Data extracted from a collection:
+===+
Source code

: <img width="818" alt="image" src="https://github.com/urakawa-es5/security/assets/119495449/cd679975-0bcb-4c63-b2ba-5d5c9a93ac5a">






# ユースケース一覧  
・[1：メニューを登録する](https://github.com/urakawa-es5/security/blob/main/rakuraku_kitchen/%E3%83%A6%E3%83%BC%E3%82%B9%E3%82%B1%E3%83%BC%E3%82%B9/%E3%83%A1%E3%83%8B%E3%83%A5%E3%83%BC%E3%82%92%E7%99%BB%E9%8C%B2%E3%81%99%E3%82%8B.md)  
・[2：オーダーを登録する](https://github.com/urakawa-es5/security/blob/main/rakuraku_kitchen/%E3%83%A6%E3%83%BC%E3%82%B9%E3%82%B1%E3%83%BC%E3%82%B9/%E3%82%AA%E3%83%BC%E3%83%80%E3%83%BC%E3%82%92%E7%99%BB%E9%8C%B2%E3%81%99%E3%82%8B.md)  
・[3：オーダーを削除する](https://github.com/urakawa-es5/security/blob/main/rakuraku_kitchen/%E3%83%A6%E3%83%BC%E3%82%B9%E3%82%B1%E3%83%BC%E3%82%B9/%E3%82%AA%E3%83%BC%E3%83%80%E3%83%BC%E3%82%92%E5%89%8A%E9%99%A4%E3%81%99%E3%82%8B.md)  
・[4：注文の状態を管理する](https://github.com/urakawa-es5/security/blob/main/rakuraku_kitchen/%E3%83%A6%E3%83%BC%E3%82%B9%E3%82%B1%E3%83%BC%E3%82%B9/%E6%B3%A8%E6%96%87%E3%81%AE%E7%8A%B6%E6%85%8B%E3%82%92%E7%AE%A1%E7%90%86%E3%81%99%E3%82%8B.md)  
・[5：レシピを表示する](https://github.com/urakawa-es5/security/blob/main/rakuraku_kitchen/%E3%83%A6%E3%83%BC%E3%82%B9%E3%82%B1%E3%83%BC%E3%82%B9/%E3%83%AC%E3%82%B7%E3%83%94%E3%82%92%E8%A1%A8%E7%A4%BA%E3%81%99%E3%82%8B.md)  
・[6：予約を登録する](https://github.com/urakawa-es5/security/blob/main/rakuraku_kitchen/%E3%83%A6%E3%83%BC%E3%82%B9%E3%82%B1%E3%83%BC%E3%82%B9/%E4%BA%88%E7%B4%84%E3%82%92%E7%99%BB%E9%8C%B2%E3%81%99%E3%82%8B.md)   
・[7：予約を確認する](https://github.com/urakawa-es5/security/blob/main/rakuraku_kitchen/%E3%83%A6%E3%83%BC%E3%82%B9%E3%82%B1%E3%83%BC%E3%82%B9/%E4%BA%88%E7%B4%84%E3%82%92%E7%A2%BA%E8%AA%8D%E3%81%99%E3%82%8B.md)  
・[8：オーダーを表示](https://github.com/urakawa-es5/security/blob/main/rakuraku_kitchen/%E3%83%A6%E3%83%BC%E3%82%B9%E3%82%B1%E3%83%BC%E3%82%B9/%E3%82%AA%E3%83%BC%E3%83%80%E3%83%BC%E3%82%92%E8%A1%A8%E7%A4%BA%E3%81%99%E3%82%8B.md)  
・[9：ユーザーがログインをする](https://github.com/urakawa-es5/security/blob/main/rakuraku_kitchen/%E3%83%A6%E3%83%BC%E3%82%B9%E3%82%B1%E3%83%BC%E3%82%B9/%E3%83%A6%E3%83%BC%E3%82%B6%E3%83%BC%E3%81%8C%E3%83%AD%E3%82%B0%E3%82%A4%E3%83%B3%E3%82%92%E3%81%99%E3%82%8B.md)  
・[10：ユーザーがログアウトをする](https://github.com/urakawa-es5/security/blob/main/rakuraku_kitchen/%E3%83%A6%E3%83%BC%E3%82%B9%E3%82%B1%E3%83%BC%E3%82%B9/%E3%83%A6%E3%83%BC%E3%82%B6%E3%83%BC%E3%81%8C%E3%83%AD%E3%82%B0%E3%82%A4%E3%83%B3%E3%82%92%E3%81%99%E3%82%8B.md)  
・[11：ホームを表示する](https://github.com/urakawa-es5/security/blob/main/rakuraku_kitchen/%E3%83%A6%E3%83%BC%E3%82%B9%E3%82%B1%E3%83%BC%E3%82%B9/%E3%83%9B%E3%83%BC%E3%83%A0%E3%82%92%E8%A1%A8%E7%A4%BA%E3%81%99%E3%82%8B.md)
+===+
**WORK INSTRUCTION:** Write out every record above, word for word.

**RESPONSE TO THIS TASK:**
Source code

: <img width="818" alt="image" src="https://github.com/urakawa-es5/security/assets/119495449/cd679975-0bcb-4c63-b2ba-5d5c9a93ac5a">






# ユースケース一覧  
・[1：メニューを登録する](https://github.com/urakawa-es5/security/blob/main/rakuraku_kitchen/%E3%83%A6%E3%83%BC%E3%82%B9%E3%82%B1%E3%83%BC%E3%82%B9/%E3%83%A1%E3%83%8B%E3%83%A5%E3%83%BC%E3%82%92%E7%99%BB%E9%8C%B2%E3%81%99%E3%82%8B.md)  
・[2：オーダーを登録する](https://github.com/urakawa-es5/security/blob/main/rakuraku_kitchen/%E3%83%A6%E3%83%BC%E3%82%B9%E3%82%B1%E3%83%BC%E3%82%B9/%E3%82%AA%E3%83%BC%E3%83%80%E3%83%BC%E3%82%92%E7%99%BB%E9%8C%B2%E3%81%99%E3%82%8B.md)  
・[3：オーダーを削除する](https://github.com/urakawa-es5/security/blob/main/rakuraku_kitchen/%E3%83%A6%E3%83%BC%E3%82%B9%E3%82%B1%E3%83%BC%E3%82%B9/%E3%82%AA%E3%83%BC%E3%83%80%E3%83%BC%E3%82%92%E5%89%8A%E9%99%A4%E3%81%99%E3%82%8B.md)  
・[4：注文の状態を管理する](https://github.com/urakawa-es5/security/blob/main/rakuraku_kitchen/%E3%83%A6%E3%83%BC%E3%82%B9%E3%82%B1%E3%83%BC%E3%82%B9/%E6%B3%A8%E6%96%87%E3%81%AE%E7%8A%B6%E6%85%8B%E3%82%92%E7%AE%A1%E7%90%86%E3%81%99%E3%82%8B.md)  
・[5：レシピを表示する](https://github.com/urakawa-es5/security/blob/main/rakuraku_kitchen/%E3%83%A6%E3%83%BC%E3%82%B9%E3%82%B1%E3%83%BC%E3%82%B9/%E3%83%AC%E3%82%B7%E3%83%94%E3%82%92%E8%A1%A8%E7%A4%BA%E3%81%99%E3%82%8B.md)  
・[6：予約を登録する](https://github.com/urakawa-es5/security/blob/main/rakuraku_kitchen/%E3%83%A6%E3%83%BC%E3%82%B9%E3%82%B1%E3%83%BC%E3%82%B9/%E4%BA%88%E7%B4%84%E3%82%92%E7%99%BB%E9%8C%B2%E3%81%99%E3%82%8B.md)   
・[7：予約を確認する](https://github.com/urakawa-es5/security/blob/main/rakuraku_kitchen/%E3%83%A6%E3%83%BC%E3%82%B9%E3%82%B1%E3%83%BC%E3%82%B9/%E4%BA%88%E7%B4%84%E3%82%92%E7%A2%BA%E8%AA%8D%E3%81%99%E3%82%8B.md)  
・[8：オーダーを表示](https://github.com/urakawa-es5/security/blob/main/rakuraku_kitchen/%E3%83%A6%E3%83%BC%E3%82%B9%E3%82%B1%E3%83%BC%E3%82%B9/%E3%82%AA%E3%83%BC%E3%83%80%E3%83%BC%E3%82%92%E8%A1%A8%E7%A4%BA%E3%81%99%E3%82%8B.md)  
・[9：ユーザーがログインをする](https://github.com/urakawa-es5/security/blob/main/rakuraku_kitchen/%E3%83%A6%E3%83%BC%E3%82%B9%E3%82%B1%E3%83%BC%E3%82%B9/%E3%83%A6%E3%83%BC%E3%82%B6%E3%83%BC%E3%81%8C%E3%83%AD%E3%82%B0%E3%82%A4%E3%83%B3%E3%82%92%E3%81%99%E3%82%8B.md)  
・[10：ユーザーがログアウトをする](https://github.com/urakawa-es5/security/blob/main/rakuraku_kitchen/%E3%83%A6%E3%83%BC%E3%82%B9%E3%82%B1%E3%83%BC%E3%82%B9/%E3%83%A6%E3%83%BC%E3%82%B6%E3%83%BC%E3%81%8C%E3%83%AD%E3%82%B0%E3%82%A4%E3%83%B3%E3%82%92%E3%81%99%E3%82%8B.md)  
・[11：ホームを表示する](https://github.com/urakawa-es5/security/blob/main/rakuraku_kitchen/%E3%83%A6%E3%83%BC%E3%82%B9%E3%82%B1%E3%83%BC%E3%82%B9/%E3%83%9B%E3%83%BC%E3%83%A0%E3%82%92%E8%A1%A8%E7%A4%BA%E3%81%99%E3%82%8B.md)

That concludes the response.